Source texts of formatted documents
--- START ---

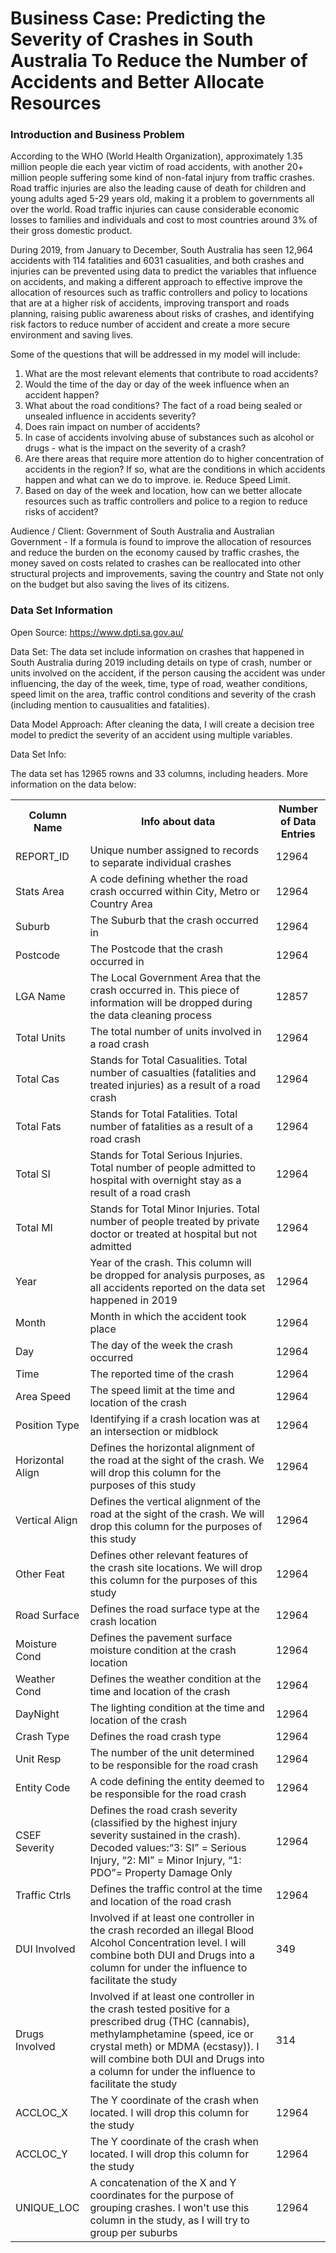 # Business Case: Predicting the Severity of Crashes in South Australia To Reduce the Number of Accidents and Better Allocate Resources


### Introduction and Business Problem

According to the WHO (World Health Organization), approximately 1.35 million people die each year victim of road accidents, with another 20+ million people suffering some kind of non-fatal injury from traffic crashes. Road traffic injuries are also the leading cause of death for children and young adults aged 5-29 years old, making it a problem to governments all over the world. Road traffic injuries can cause considerable economic losses to families and individuals and cost to most countries around 3% of their gross domestic product. 

During 2019, from January to December, South Australia has seen 12,964 accidents with 114 fatalities and 6031 casualities, and both crashes and injuries can be prevented using data to predict the variables that influence on accidents, and making a different approach to effective improve the allocation of resources such as traffic controllers and policy to locations that are at a higher risk of accidents, improving transport and roads planning, raising public awareness about risks of crashes, and identifying risk factors to reduce number of accident and create a more secure environment and saving lives.

Some of the questions that will be addressed in my model will include:

<ol>
  <li>What are the most relevant elements that contribute to road accidents?</li>
  <li>Would the time of the day or day of the week influence when an accident happen?</li>
  <li>What about the road conditions? The fact of a road being sealed or unsealed influence in accidents severity?</li>
<li>Does rain impact on number of accidents?</li>
<li>In case of accidents involving abuse of substances such as alcohol or drugs - what is the impact on the severity of a crash?</li>
<li>Are there areas that require more attention do to higher concentration of accidents in the region? If so, what are the conditions in which accidents happen and what can we do to improve. ie. Reduce Speed Limit.</li>
<li>Based on day of the week and location, how can we better allocate resources such as traffic controllers and police to a region to reduce risks of accident?</li>
</ol>

Audience / Client: Government of South Australia and Australian Government - If a formula is found to improve the allocation of resources and reduce the burden on the economy caused by traffic crashes, the money saved on costs related to crashes can be reallocated into other structural projects and improvements, saving the country and State not only on the budget but also saving the lives of its citizens. 

### Data Set Information

Open Source: https://www.dpti.sa.gov.au/

Data Set: The data set include information on crashes that happened in South Australia during 2019 including details on type of crash, number or units involved on the accident, if the person causing the accident was under influencing, the day of the week, time, type of road, weather conditions, speed limit on the area, traffic control conditions and severity of the crash (including mention to causualities and fatalities).

Data Model Approach: After cleaning the data, I will create a decision tree model to predict the severity of an accident using multiple variables.

Data Set Info:


The data set has 12965 rowns and 33 columns, including headers. More information on the data below: 

<table>
  <tr>
  <th left-align> Column Name </th> 
  <th left-align> Info about data</th>
  <th left-align> Number of Data Entries</th>
  </tr>
  <tr>
    <td> REPORT_ID</td>
    <td> Unique number assigned to records to separate individual crashes </td>
    <td> 12964 </td>
  </tr>
  <tr>
    <td>Stats Area</td>
    <td>A code defining whether the road crash occurred within City, Metro or Country Area</td>
    <td> 12964 </td>
  </tr>
  <tr>
    <td> Suburb </td>
    <td> The Suburb that the crash occurred in</td>
    <td>12964 </td>
  </tr>
  <tr>
    <td> Postcode </td>
    <td> The Postcode that the crash occurred in </td>
    <td> 12964 </td>
  </tr>
  <tr>
    <td> LGA Name </td>
    <td> The Local Government Area that the crash occurred in. This piece of information will be dropped during the data cleaning process</td>
    <td> 12857 </td>
  </tr>
  <tr>
    <td> Total Units </td>
    <td> The total number of units involved in a road crash</td>
    <td> 12964 </td>
  </tr>
<tr>
    <td> Total Cas </td>
    <td> Stands for Total Casualities. Total number of casualties (fatalities and treated injuries) as a result of a road crash</td>
    <td> 12964 </td>
  </tr>
<tr>
    <td> Total Fats </td>
    <td> Stands for Total Fatalities. Total number of fatalities as a result of a road crash</td>
    <td> 12964 </td>
  </tr>
<tr>
    <td> Total SI </td>
    <td> Stands for Total Serious Injuries. Total number of people admitted to hospital with overnight stay as a result of a road crash</td>
    <td> 12964 </td>
  </tr>
<tr>
    <td> Total MI </td>
    <td> Stands for Total Minor Injuries. Total number of people treated by private doctor or treated at hospital but not admitted</td>
    <td> 12964 </td>
  </tr>
<tr>
    <td> Year </td>
    <td> Year of the crash. This column will be dropped for analysis purposes, as all accidents reported on the data set happened in 2019</td>
    <td> 12964 </td>
  </tr>
<tr>
    <td> Month </td>
    <td> Month in which the accident took place</td>
    <td> 12964 </td>
  </tr>
<tr>
    <td> Day </td>
    <td> The day of the week the crash occurred </td>
    <td> 12964 </td>
  </tr>
<tr>
    <td> Time </td>
    <td> The reported time of the crash </td>
    <td> 12964 </td>
  </tr>
<tr>
    <td> Area Speed </td>
    <td> The speed limit at the time and location of the crash </td>
    <td> 12964 </td>
  </tr>
<tr>
    <td> Position Type </td>
    <td> Identifying if a crash location was at an intersection or midblock </td>
    <td> 12964 </td>
  </tr>
<tr>
    <td> Horizontal Align </td>
    <td> Defines the horizontal alignment of the road at the sight of the crash. We will drop this column for the purposes of this study</td>
    <td> 12964 </td>
  </tr>
<tr>
    <td> Vertical Align </td>
    <td> Defines the vertical alignment of the road at the sight of the crash. We will drop this column for the purposes of this study</td>
    <td> 12964 </td>
  </tr>
 <tr>
    <td> Other Feat </td>
    <td> Defines other relevant features of the crash site locations. We will drop this column for the purposes of this study</td>
    <td> 12964 </td>
  </tr>
 <tr>
    <td> Road Surface </td>
    <td> Defines the road surface type at the crash location</td>
    <td> 12964 </td>
  </tr>
 <tr>
    <td> Moisture Cond </td>
    <td> Defines the pavement surface moisture condition at the crash location</td>
    <td> 12964 </td>
  </tr>  
<tr>
    <td> Weather Cond </td>
    <td> Defines the weather condition at the time and location of the crash </td>
    <td> 12964 </td>
  </tr>  
<tr>
    <td> DayNight </td>
    <td> The lighting condition at the time and location of the crash </td>
    <td> 12964 </td>
  </tr>  
<tr>
    <td> Crash Type </td>
    <td> Defines the road crash type </td>
    <td> 12964 </td>
  </tr>  
<tr>
    <td> Unit Resp </td>
    <td> The number of the unit determined to be responsible for the road crash </td>
    <td> 12964 </td>
  </tr>  
<tr>
    <td> Entity Code </td>
    <td> A code defining the entity deemed to be responsible for the road crash</td>
    <td> 12964 </td>
  </tr>  
<tr>
    <td> CSEF Severity </td>
    <td>Defines the road crash severity (classified by the highest injury severity sustained in the crash). Decoded values:“3: SI” = Serious Injury, “2: MI” = Minor Injury, “1: PDO”= Property Damage Only </td>
    <td> 12964 </td>
  </tr>  
<tr>
    <td> Traffic Ctrls </td>
    <td> Defines the traffic control at the time and location of the road crash </td>
    <td> 12964 </td>
  </tr>  
<tr>
    <td> DUI Involved </td>
    <td> Involved if at least one controller in the crash recorded an illegal Blood Alcohol Concentration level. I will combine both DUI and Drugs into a column for under the influence to facilitate the study</td>
    <td> 349 </td>
  </tr>  
<tr>
<tr>  
    <td> Drugs Involved </td>
    <td> Involved if at least one controller in the crash tested positive for a prescribed drug (THC (cannabis), methylamphetamine (speed, ice or crystal meth) or MDMA (ecstasy)). I will combine both DUI and Drugs into a column for under the influence to facilitate the study </td>
    <td> 314 </td>
  </tr>  
<tr> 
    <td> ACCLOC_X  </td>
    <td> The Y coordinate of the crash when located.  I will drop this column for the study </td>
    <td> 12964 </td>
  </tr>  
<tr>
    <td> ACCLOC_Y</td>
    <td> The Y coordinate of the crash when located.  I will drop this column for the study</td>
    <td> 12964 </td>
  </tr>  
<tr>
    <td> UNIQUE_LOC  </td>
    <td> A concatenation of the X and Y coordinates for the purpose of grouping crashes. I won't use this column in the study, as I will try to group per suburbs </td>
    <td> 12964 </td>
  </tr>  
</table>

--- END ---

In which lines of the records does the word "alignment" appear? Copy each of them.

▶ _Answer to this problem_:
    <td> Defines the horizontal alignment of the road at the sight of the crash. We will drop this column for the purposes of this study</td>
    <td> Defines the vertical alignment of the road at the sight of the crash. We will drop this column for the purposes of this study</td>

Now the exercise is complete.